Shianne. (© Accumulate)
L’idée est plantée. Elle germe grâce aux volontaires qui rejoignent le projet, via le bouche-à-oreille et un mail envoyé par Marice aux centres d’hébergement, auberges et organisations venant en aide aux personnes réfugiées, sans papiers et survivantes de guerre. Chacun·e est alors invité·e à raconter son histoire individuellement, avec le soutien d’une équipe de tuteur·rice·s (dont la moitié a également vécu dans la rue) lors d’ateliers créatifs.
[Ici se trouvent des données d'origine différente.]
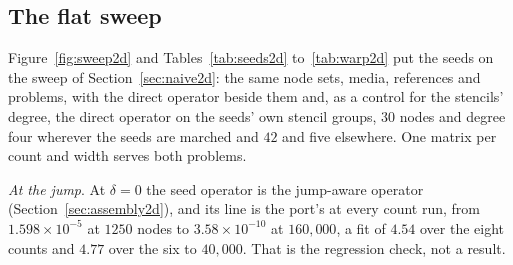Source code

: \documentclass[11pt]{amsart}
\theoremstyle{definition}
\theoremstyle{remark}
\newcommand{\para}[1]{\par\smallskip\noindent\textit{#1}.\enspace}
\newcommand{\sci}[2]{#1 \times 10^{#2}}
\begin{document}
\subsection{The flat sweep}
\label{sec:flat2d}
Figure~\ref{fig:sweep2d} and Tables~\ref{tab:seeds2d}
to~\ref{tab:warp2d} put the seeds on the sweep of
Section~\ref{sec:naive2d}: the same node sets, media, references and
problems, with the direct operator beside them and, as a control for the
stencils' degree, the direct operator on the seeds' own stencil groups,
$30$ nodes and degree four wherever the seeds are marched and $42$ and five
elsewhere. One matrix per count and width serves both problems.

\para{At the jump}
At $\delta = 0$ the seed operator is the jump-aware operator
(Section~\ref{sec:assembly2d}), and its line is the port's at every count
run, from $\sci{1.598}{-5}$ at $1250$ nodes to $\sci{3.58}{-10}$ at
$160{,}000$, a fit of $4.54$ over the eight counts and $4.77$ over the six to
$40{,}000$. That is the regression check, not a result.
\end{document}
L’art comme exutoire intime et social
Les ateliers, précise Marice Cumber, concentraient des volontés aussi pratiques que psychologiques. En même temps qu’ils y apprenaient et approfondissaient des techniques d’écriture, de dessin, de peinture et de typographie, les auteur·rice·s discutaient de leurs projets personnels, de la façon de se raconter et de leur passé : “Ça m’a sortie de mon foyer et m’a aidée à me sortir de difficultés liées à ma santé mentale. Ça m’a permis de me sentir plus connectée socialement aux autres”, relate Amalia, une des autrices du livre, qui affirme que travailler sur son histoire a été “thérapeutique”.
“The Squat”. (© Accumulate)
Pour que le projet voie le jour, Accumulate a organisé une levée de fonds (qui a permis de rassembler 18 000 livres sterling, près de 20 000 euros) afin de financer “les ateliers, le matériel, la présence de tuteurs, les repas et transports des participants, la direction artistique du projet, la production du livre et son lancement”.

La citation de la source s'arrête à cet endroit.